Using the records below, repeat exactly the lines from the one holding "awaitable object must be awaited to resume" through the one holding "cancellation of the", both ends included, and no others.

### DATA RECORDS
___

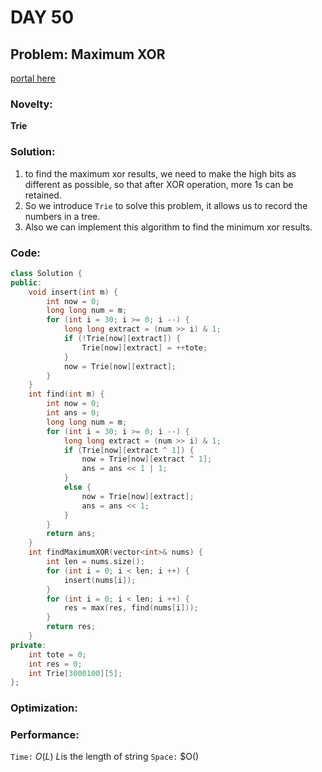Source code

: # DAY 50
## Problem: Maximum XOR

[portal here](https://leetcode.cn/problems/maximum-xor-of-two-numbers-in-an-array/)

### Novelty:

**Trie**

###  Solution:

1. to find the maximum xor results, we need to make the high bits as different as possible, so that after XOR operation, more 1s can be retained.
2. So we introduce `Trie` to solve this problem, it allows us to record the numbers in a tree.
3. Also we can implement this algorithm to find the minimum xor results.

### Code:
```c++
class Solution {
public:
    void insert(int m) {
        int now = 0;
        long long num = m;
        for (int i = 30; i >= 0; i --) {
            long long extract = (num >> i) & 1;
            if (!Trie[now][extract]) {
                Trie[now][extract] = ++tote;
            }
            now = Trie[now][extract];
        }
    }
    int find(int m) {
        int now = 0;
        int ans = 0;
        long long num = m;
        for (int i = 30; i >= 0; i --) {
            long long extract = (num >> i) & 1;
            if (Trie[now][extract ^ 1]) {
                now = Trie[now][extract ^ 1];
                ans = ans << 1 | 1;
            }
            else {
                now = Trie[now][extract];
                ans = ans << 1;
            }
        }
        return ans;
    }
    int findMaximumXOR(vector<int>& nums) {
        int len = nums.size();
        for (int i = 0; i < len; i ++) {
            insert(nums[i]);
        }
        for (int i = 0; i < len; i ++) {
            res = max(res, find(nums[i]));
        }
        return res;
    }
private:
    int tote = 0;
    int res = 0;
    int Trie[3000100][5];
};
```

### Optimization:

### Performance:

`Time:` $O(L)$ $L$is the length of string
`Space:` $O()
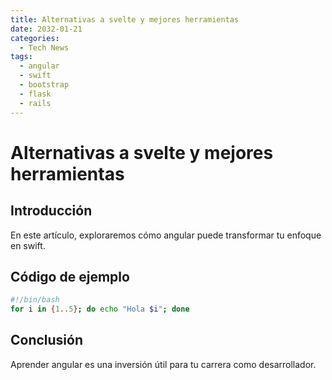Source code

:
 ```yaml
---
title: Alternativas a svelte y mejores herramientas
date: 2032-01-21
categories:
  - Tech News
tags:
  - angular
  - swift
  - bootstrap
  - flask
  - rails
---
```


# Alternativas a svelte y mejores herramientas

## Introducción

En este artículo, exploraremos cómo angular puede transformar tu enfoque en swift.

## Código de ejemplo

```bash
#!/bin/bash
for i in {1..5}; do echo "Hola $i"; done
```

## Conclusión

Aprender angular es una inversión útil para tu carrera como desarrollador.
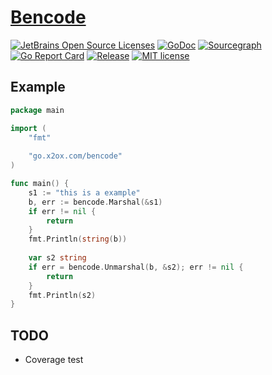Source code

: # [Bencode](https://github.com/x2ox/bencode)


[![JetBrains Open Source Licenses](https://img.shields.io/badge/-JetBrains%20Open%20Source%20License-000?style=flat-square&logo=JetBrains&logoColor=fff&labelColor=000)](https://www.jetbrains.com/?from=blackdatura)
[![GoDoc](https://pkg.go.dev/badge/go.x2ox.com/bencode.svg)](https://pkg.go.dev/go.x2ox.com/bencode)
[![Sourcegraph](https://sourcegraph.com/github.com/x2ox/bencode/-/badge.svg)](https://sourcegraph.com/github.com/x2ox/bencode?badge)
[![Go Report Card](https://goreportcard.com/badge/github.com/x2ox/bencode)](https://goreportcard.com/report/github.com/x2ox/bencode)
[![Release](https://img.shields.io/github/v/release/x2ox/bencode.svg)](https://github.com/x2ox/bencode/releases)
[![MIT license](https://img.shields.io/badge/license-MIT-brightgreen.svg)](https://opensource.org/licenses/MIT)

## Example
```go
package main

import (
	"fmt"
	
	"go.x2ox.com/bencode"
)

func main() {
	s1 := "this is a example"
	b, err := bencode.Marshal(&s1)
	if err != nil {
		return
	}
	fmt.Println(string(b))
	
	var s2 string
	if err = bencode.Unmarshal(b, &s2); err != nil {
		return
	}
	fmt.Println(s2)
}

```

## TODO
- Coverage test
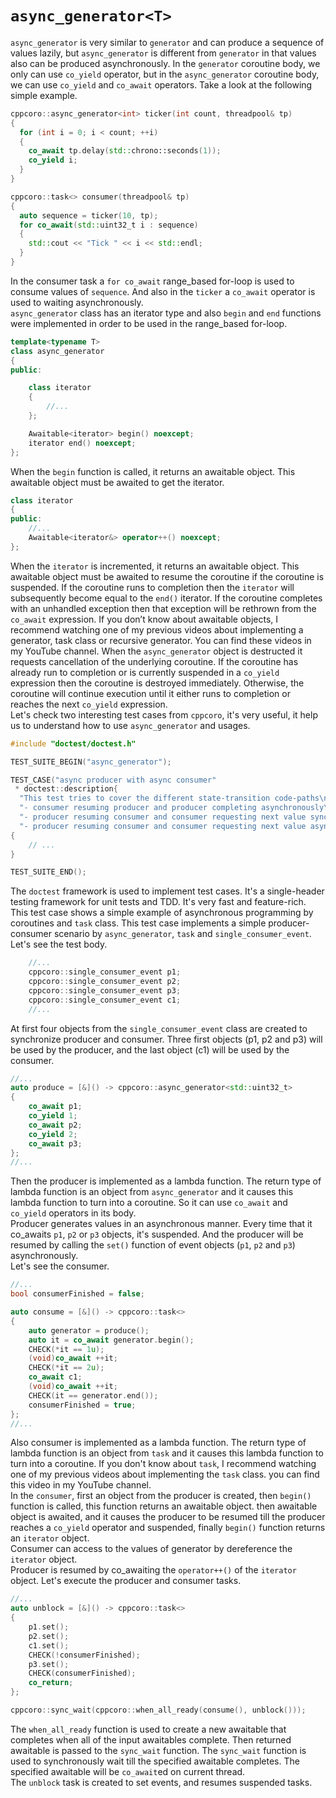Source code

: # `async_generator<T>`

`async_generator` is very similar to `generator` and can produce a sequence of
values lazily, but ‍`async_generator` is different from `generator` in that
values also can be produced asynchronously.
In the `generator` coroutine body, we only can use `co_yield` operator, but in
the `async_generator` coroutine body, we can use `co_yield` and `co_await`
operators.
Take a look at the following simple example.

```c++
cppcoro::async_generator<int> ticker(int count, threadpool& tp)
{
  for (int i = 0; i < count; ++i)
  {
    co_await tp.delay(std::chrono::seconds(1));
    co_yield i;
  }
}

cppcoro::task<> consumer(threadpool& tp)
{
  auto sequence = ticker(10, tp);
  for co_await(std::uint32_t i : sequence)
  {
    std::cout << "Tick " << i << std::endl;
  }
}
```

In the consumer task a `for co_await` range_based for-loop is used to consume
values of `sequence`. And also in the `ticker` a `co_await` operator is used to
waiting asynchronously.  
`async_generator` class has an iterator type and also `begin` and `end`
functions were implemented in order to be used in the range_based for-loop.

```c++
template<typename T>
class async_generator
{
public:

    class iterator
    {
        //...
    };

    Awaitable<iterator> begin() noexcept;
    iterator end() noexcept;
};
```

When the `begin` function is called, it returns an awaitable object. This
awaitable object must be awaited to get the iterator.

```c++
class iterator
{
public:
    //...
    Awaitable<iterator&> operator++() noexcept;
};
```

When the `iterator` is incremented, it returns an awaitable object. This
awaitable object must be awaited to resume the coroutine if the coroutine is
suspended.
If the coroutine runs to completion then the `iterator` will subsequently become
equal to the `end()` iterator. If the coroutine completes with an unhandled
exception then that exception will be rethrown from the `co_await` expression.
If you don’t know about awaitable objects, I recommend watching one of my
previous videos about implementing a generator, task class or recursive
generator. You can find these videos in my YouTube channel.
When the `async_generator` object is destructed it requests cancellation of the
underlying coroutine. If the coroutine has already run to completion or is
currently suspended in a `co_yield` expression then the coroutine is destroyed
immediately. Otherwise, the coroutine will continue execution until it either
runs to completion or reaches the next `co_yield` expression.  
Let's check two interesting test cases from `cppcoro`, it's very useful, it help
us to understand how to use `async_generator` and usages.

```c++
#include "doctest/doctest.h"

TEST_SUITE_BEGIN("async_generator");

TEST_CASE("async producer with async consumer"
 * doctest::description{
  "This test tries to cover the different state-transition code-paths\n"
  "- consumer resuming producer and producer completing asynchronously\n"
  "- producer resuming consumer and consumer requesting next value synchronously\n"
  "- producer resuming consumer and consumer requesting next value asynchronously" })
{
    // ...
}

TEST_SUITE_END();
```

The `doctest` framework is used to implement test cases. It's a single-header
testing framework for unit tests and TDD. It's very fast and feature-rich.
This test case shows a simple example of asynchronous programming by coroutines
and `task` class. This test case implements a simple producer-consumer scenario
by `async_generator`, `task` and `single_consumer_event`.  
Let's see the test body.

```c++
    //...
    cppcoro::single_consumer_event p1;
    cppcoro::single_consumer_event p2;
    cppcoro::single_consumer_event p3;
    cppcoro::single_consumer_event c1;
    //...
```

At first four objects from the `single_consumer_event` class are created to
synchronize producer and consumer. Three first objects (p1, p2 and p3) will be
used by the producer, and the last object (c1) will be used by the consumer.  

```c++
//...
auto produce = [&]() -> cppcoro::async_generator<std::uint32_t>
{
    co_await p1;
    co_yield 1;
    co_await p2;
    co_yield 2;
    co_await p3;
};
//...
```

Then the producer is implemented as a lambda function. The return type of lambda
function is an object from `async_generator` and it causes this lambda
function to turn into a coroutine. So it can use `co_await` and `co_yield`
operators in its body.  
Producer generates values in an asynchronous manner. Every time that it
co_awaits `p1`, `p2` or `p3` objects, it's suspended. And the producer will be
resumed by calling the `set()` function of event objects (`p1`, `p2` and `p3`)
asynchronously.  
Let's see the consumer.

```c++
//...
bool consumerFinished = false;

auto consume = [&]() -> cppcoro::task<>
{
    auto generator = produce();
    auto it = co_await generator.begin();
    CHECK(*it == 1u);
    (void)co_await ++it;
    CHECK(*it == 2u);
    co_await c1;
    (void)co_await ++it;
    CHECK(it == generator.end());
    consumerFinished = true;
};
//...
```

Also consumer is implemented as a lambda function. The return type of lambda
function is an object from `task` and it causes this lambda function to turn
into a coroutine. If you don't know about `task`, I recommend watching one of
my previous videos about implementing the `task` class. you can find this video
in my YouTube channel.  
In the `consumer`, first an object from the producer is created, then `begin()`
function is called, this function returns an awaitable object. then awaitable
object is awaited, and it causes the producer to be resumed till the producer
reaches a `co_yield` operator and suspended, finally `begin()` function returns
an `iterator` object.  
Consumer can access to the values of generator by dereference the `iterator`
object.  
Producer is resumed by co_awaiting the `operator++()` of the `iterator` object.
Let's execute the producer and consumer tasks.  

```c++
//...
auto unblock = [&]() -> cppcoro::task<>
{
    p1.set();
    p2.set();
    c1.set();
    CHECK(!consumerFinished);
    p3.set();
    CHECK(consumerFinished);
    co_return;
};

cppcoro::sync_wait(cppcoro::when_all_ready(consume(), unblock()));
```

The `when_all_ready` function is used to create a new awaitable that completes
when all of the input awaitables complete. Then returned awaitable is
passed to the `sync_wait` function. The `sync_wait` function is used to
synchronously wait till the specified awaitable completes. The specified
awaitable will be `co_await`ed on current thread.  
The `unblock` task is created to set events, and resumes suspended tasks.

___

### EXERCISE OUTPUT
awaitable object must be awaited to resume the coroutine if the coroutine is
suspended.
If the coroutine runs to completion then the `iterator` will subsequently become
equal to the `end()` iterator. If the coroutine completes with an unhandled
exception then that exception will be rethrown from the `co_await` expression.
If you don’t know about awaitable objects, I recommend watching one of my
previous videos about implementing a generator, task class or recursive
generator. You can find these videos in my YouTube channel.
When the `async_generator` object is destructed it requests cancellation of the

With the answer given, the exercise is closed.